Two chapatis (Indian bread) and a dollop of dal (lentils) is said to constitute lunch for Manmohan Singh, the prime minister of India. The gentle, brainy fellow, at 78, remains alert and industrious. He is considered honest and frugal, rare virtues in a country with eye-popping graft.

Yet Singh could do with a new-year menu of meatier fare. He has been passive in the face of recent setbacks. Corruption scandals forced out two of his ministers, with a third redeployed.

The opposition Bharatiya Janata Party (BJP), demanding a public inquiry on graft, blocked Parliament throughout the winter session and may do so again in spring.

The Supreme Court has chided Singh for dragging his feet over a scam at the telecom ministry costing probably billions of dollars. And on January 17, prominent types decried in a public letter a "widespread governance deficit". A cabinet minister says all this hurts.

Singh's main response has been a shrug and a twinkly smile.
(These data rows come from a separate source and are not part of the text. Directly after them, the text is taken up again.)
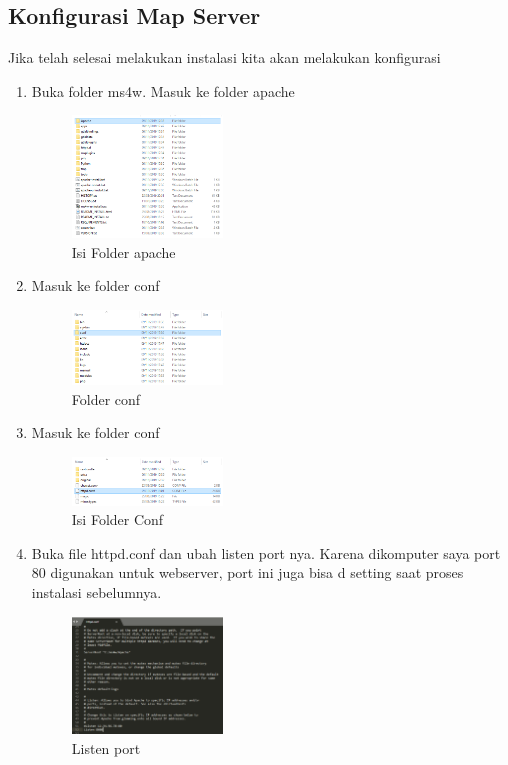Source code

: \subsection{Konfigurasi Map Server}
Jika telah selesai melakukan instalasi kita akan melakukan konfigurasi
\begin{enumerate}
  \item Buka folder ms4w. Masuk ke folder apache
  \hfill\break
    \begin{figure}[H]
		\includegraphics[width=4cm]{figures/1174008/4/3.png}
		\centering
		\caption{Isi Folder apache}
    \end{figure}


  \item Masuk ke folder conf
  \hfill\break
    \begin{figure}[H]
		\includegraphics[width=4cm]{figures/1174008/4/4.png}
		\centering
		\caption{Folder conf}
    \end{figure}
  \item Masuk ke folder conf
  \hfill\break
    \begin{figure}[H]
		\includegraphics[width=4cm]{figures/1174008/4/5.png}
		\centering
		\caption{Isi Folder Conf}
    \end{figure}

  \item Buka file httpd.conf dan ubah listen port nya. Karena dikomputer saya port 80 digunakan untuk webserver, port ini juga bisa d setting saat proses instalasi sebelumnya.
  \hfill\break
    \begin{figure}[H]
		\includegraphics[width=4cm]{figures/1174008/4/6.png}
		\centering
		\caption{Listen port}
    \end{figure}


\end{enumerate}
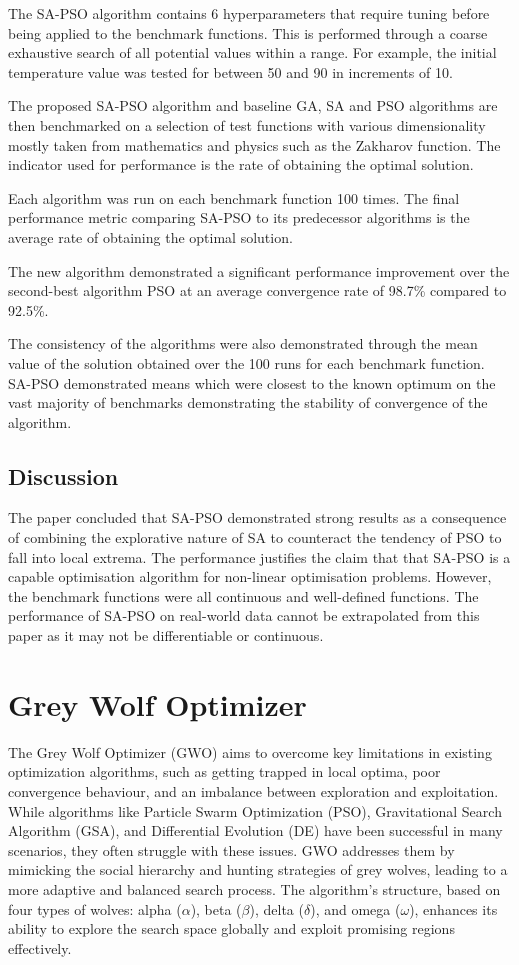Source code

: \documentclass[a4paper, 12pt]{extarticle}
\begin{document}
The SA-PSO algorithm contains 6 hyperparameters that require tuning before being applied to the benchmark functions. This is performed through a coarse exhaustive search of all potential values within a range. For example, the initial temperature value was tested for between 50 and 90 in increments of 10.

The proposed SA-PSO algorithm and baseline GA, SA and PSO algorithms are then benchmarked on a selection of test functions with various dimensionality mostly taken from mathematics and physics such as the Zakharov function. The indicator used for performance is the rate of obtaining the optimal solution.

Each algorithm was run on each benchmark function 100 times. The final performance metric comparing SA-PSO to its predecessor algorithms is the average rate of obtaining the optimal solution.

The new algorithm demonstrated a significant performance improvement over the second-best algorithm PSO at an average convergence rate of 98.7\% compared to 92.5\%.

The consistency of the algorithms were also demonstrated through the mean value of the solution obtained over the 100 runs for each benchmark function. SA-PSO demonstrated means which were closest to the known optimum on the vast majority of benchmarks demonstrating the stability of convergence of the algorithm.

\subsection{Discussion}

The paper concluded that SA-PSO demonstrated strong results as a consequence of combining the explorative nature of SA to counteract the tendency of PSO to fall into local extrema. The performance justifies the claim that that SA-PSO is a capable optimisation algorithm for non-linear optimisation problems. 
However, the benchmark functions were all continuous and well-defined functions. The performance of SA-PSO on real-world data cannot be extrapolated from this paper as it may not be differentiable or continuous.

\newpage
\section{Grey Wolf Optimizer}
The Grey Wolf Optimizer (GWO) aims to overcome key limitations in existing optimization algorithms, such as getting trapped in local optima, poor convergence behaviour, and an imbalance between exploration and exploitation. While algorithms like Particle Swarm Optimization (PSO), Gravitational Search Algorithm (GSA), and Differential Evolution (DE) have been successful in many scenarios, they often struggle with these issues. GWO addresses them by mimicking the social hierarchy and hunting strategies of grey wolves, leading to a more adaptive and balanced search process. The algorithm's structure, based on four types of wolves: alpha ($\alpha$), beta ($\beta$), delta ($\delta$), and omega ($\omega$), enhances its ability to explore the search space globally and exploit promising regions effectively\cite{mirjalili2014grey}.
\end{document}
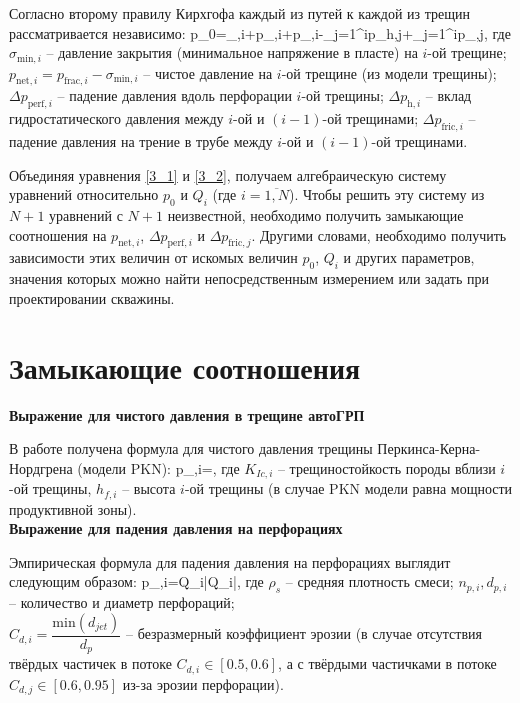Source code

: Согласно второму правилу Кирхгофа каждый из путей к каждой из трещин рассматривается независимо:
\beq\label{3_2}
p_0=\sigma_{,i}+p_{,i}+\Delta p_{,i}-\sum_{j=1}^{i}{\Delta p_{h,j}}+\sum_{j=1}^{i}\Delta p_{,j},
\eeq
где $\sigma_{\text{min},i}$ -- давление закрытия (минимальное напряжение в пласте) на $i$-ой трещине;\newline
$p_{\text{net},i}=p_{\text{frac},i}-\sigma_{\text{min},i}$ -- чистое давление на $i$-ой трещине (из модели трещины);\newline
$\Delta p_{\text{perf},i}$ -- падение давления вдоль перфорации $i$-ой трещины;\newline
$\Delta p_{\text{h},i}$ -- вклад гидростатического давления между $i$-ой и $(i-1)$-ой трещинами;\newline
$\Delta p_{\text{fric},i}$ -- падение давления на трение в трубе между $i$-ой и $(i-1)$-ой трещинами.

Объединяя уравнения \eqref{3_1} и \eqref{3_2}, получаем алгебраическую систему уравнений относительно $p_0$ и $Q_i$ (где $i=\overline{1, N}$).
Чтобы решить эту систему из $N+1$ уравнений с $N+1$ неизвестной, необходимо получить замыкающие соотношения на $p_{\text{net},i}$, $\Delta p_{\text{perf},i}$ и $\Delta p_{\text{fric},j}$.
Другими словами, необходимо получить зависимости этих величин от искомых величин $p_0$, $Q_i$ и других параметров, значения которых можно найти непосредственным измерением или задать при проектировании скважины.

\section{Замыкающие соотношения}
\vspace*{-5mm}

\textbf{Выражение для чистого давления в трещине автоГРП}

В работе \cite{kabanova_shel} получена формула для чистого давления трещины Перкинса-Керна-Нордгрена (модели PKN):
\beq\label{1_3}
p_{,i}=,
\eeq
где $K_{Ic,i}$ -- трещиностойкость породы вблизи $i$-ой трещины,\newline
$h_{f,i}$ -- высота $i$-ой трещины (в случае PKN модели равна мощности продуктивной зоны).
\\

\textbf{Выражение для падения давления на перфорациях}

Эмпирическая формула для падения давления на перфорациях \cite{crump,cramer,gongbo} выглядит следующим образом:
\beq\label{1_4}
\Delta p_{,i}=Q_i\left|Q_i\right|,
\eeq
где $\rho_s$ -- средняя плотность смеси;\newline
$n_{p,i}, d_{p,i}$ -- количество и диаметр перфораций;\newline\\
$C_{d,i}=\dfrac{\text{min}(d_{jet})}{d_p}$ -- безразмерный коэффициент эрозии (в случае отсутствия твёрдых частичек в потоке $C_{d,i}\in\left[0.5,0.6\right]$, а с твёрдыми частичками в потоке $C_{d,j}\in\left[0.6,0.95\right]$  из-за эрозии перфорации).
\\

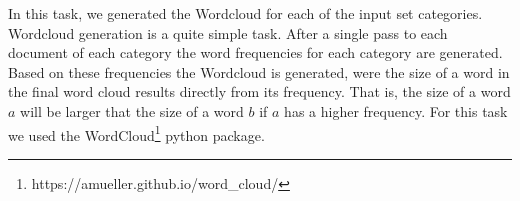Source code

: In this task, we generated the Wordcloud for each of the input set categories. Wordcloud generation is a quite simple task. After a single pass to each document of each category the word frequencies for each category are generated. Based on these frequencies the Wordcloud is generated, were the size of a word in the final word cloud results directly from its frequency. That is, the size of a word $a$ will be larger that the size of a word $b$ if $a$ has a higher frequency. For this task we used the WordCloud\footnote{https://amueller.github.io/word\_cloud/} python package.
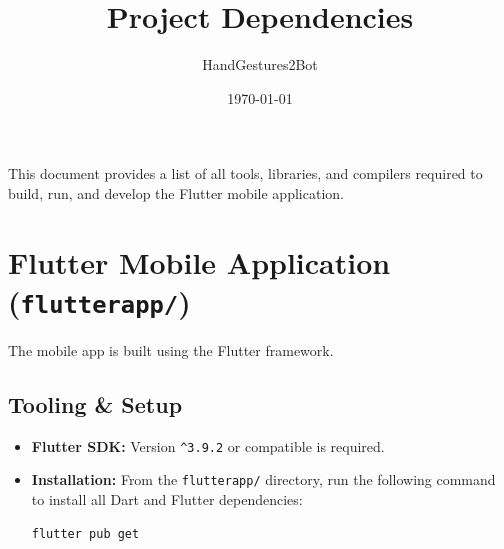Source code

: \documentclass[11pt,a4paper]{article}
\title{\textbf{Project Dependencies}}
\author{HandGestures2Bot}
\date{\today}
\begin{document}
\maketitle
\thispagestyle{empty}
\tableofcontents
\newpage

This document provides a list of all tools, libraries, and compilers required to build, run, and develop the Flutter mobile application.

\section{Flutter Mobile Application (\texttt{flutterapp/})}
The mobile app is built using the Flutter framework.

\subsection{Tooling \& Setup}
\begin{itemize}
    \item \textbf{Flutter SDK:} Version \texttt{\^{}3.9.2} or compatible is required.
    \item \textbf{Installation:} From the \texttt{flutterapp/} directory, run the following command to install all Dart and Flutter dependencies:
    \begin{lstlisting}[language=bash]
flutter pub get
    \end{lstlisting}
\end{itemize}
\end{document}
He won a second term in 2009 with the strongest mandate of any prime minister in the past 20 years. The opposition, at least until it rallied around the cause of corruption, has been unfocused.

Yet Singh's second government has offered no big policy reforms, while letting public support ebb away as voters grumble about graft and inflation. On January 19, a modest cabinet reshuffle took place. Singh has since promised a "more expansive exercise" after the budget next month.

Singh describes himself as an "accidental politician", and he will anyway be gone before the next election, probably in 2014. It is more baffling that Sonia Gandhi, the real power behind the Congress party, which dominates the government coalition, does little to stop the drift, especially given Congress's recent electoral setbacks in important states, notably Bihar.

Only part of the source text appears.